Step 1: Calculate the deceleration of the bullet
The bullet enters the bar with speed $u = 100 \text{ m/s}$ and exits with speed $v = 80 \text{ m/s}$. The thickness of the bar is $d = 20 \text{ cm} = 0.2 \text{ m}$. Assuming uniform deceleration $a$, we use the kinematic equation:
$$v^2 = u^2 – 2ad$$Rearranging for $a$:
$$a = \frac{u^2 – v^2}{2d} = \frac{100^2 – 80^2}{2 \times 0.2} = \frac{10000 – 6400}{0.4} = \frac{3600}{0.4} = 9000 \text{ m/s}^2$$Step 2: Determine the force exerted by the bullet on the block
The resistive force $F$ exerted by the block on the bullet causes this deceleration. By Newton’s Second Law:
$$F = ma = 0.02 \text{ kg} \times 9000 \text{ m/s}^2 = 180 \text{ N}$$(Note: The mass of the bullet $m = 20 \text{ g} = 0.02 \text{ kg}$).
According to Newton’s Third Law, the bullet exerts an equal and opposite upward force $F = 180 \text{ N}$ on the wooden bar.
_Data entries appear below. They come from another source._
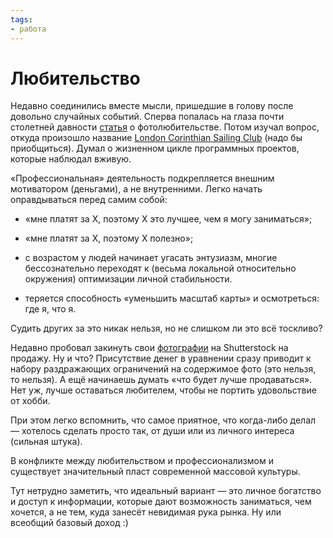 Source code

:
 ```yaml
---
tags:
- работа
---
```


# Любительство

Недавно соединились вместе мысли, пришедшие в голову после довольно
случайных событий. Сперва попалась на глаза почти столетней давности
[статья][photo-amateur] о фотолюбительстве. Потом изучал вопрос,
откуда произошло название [London Corinthian Sailing Club][lcsc] (надо
бы приобщиться). Думал о жизненном цикле программных проектов, которые
наблюдал вживую.

«Профессиональная» деятельность подкрепляется внешним мотиватором
(деньгами), а не внутренними. Легко начать оправдываться перед самим
собой:

- «мне платят за X, поэтому X это лучшее, чем я могу заниматься»;

- «мне платят за X, поэтому X полезно»;

- с возрастом у людей начинает угасать энтузиазм, многие
  бессознательно переходят к (весьма локальной относительно окружения)
  оптимизации личной стабильности.

- теряется способность «уменьшить масштаб карты» и осмотреться: где я,
  что я.

Судить других за это никак нельзя, но не слишком ли это всё тоскливо?

Недавно пробовал закинуть свои [фотографии][my-flickr] на Shutterstock
на продажу. Ну и что? Присутствие денег в уравнении сразу приводит к
набору раздражающих ограничений на содержимое фото (это нельзя, то
нельзя). А ещё начинаешь думать «что будет лучше продаваться». Нет уж,
лучше оставаться любителем, чтобы не портить удовольствие от хобби.

При этом легко вспомнить, что самое приятное, что когда-либо делал —
хотелось сделать просто так, от души или из личного интереса (сильная
штука).

В конфликте между любительством и профессионализмом и существует
значительный пласт современной массовой культуры.

Тут нетрудно заметить, что идеальный вариант — это личное богатство и
доступ к информации, которые дают возможность заниматься, чем хочется,
а не тем, куда занесёт невидимая рука рынка. Ну или всеобщий базовый
доход :)

[photo-amateur]: http://www.zenitcamera.com/articles/photography/letter-to-photoamateur.html
[lcsc]: https://www.lcsc.org.uk/
[my-flickr]: https://www.flickr.com/photos/nothingpersonal/albums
Step 3: Condition for the bar not to leave the tabletop
For the bar not to lift off the table, the upward force exerted by the bullet must be less than or equal to the gravitational force (weight) of the bar acting downwards.
$$F_{\text{upward}} \le Mg$$ $$180 \le M \times 10$$ $$M \ge 18 \text{ kg}$$Here, we neglected the weight of the bullet compared to the resistive force ($mg \approx 0.2 \text{ N} \ll 180 \text{ N}$), which is a standard approximation in such high-impact problems.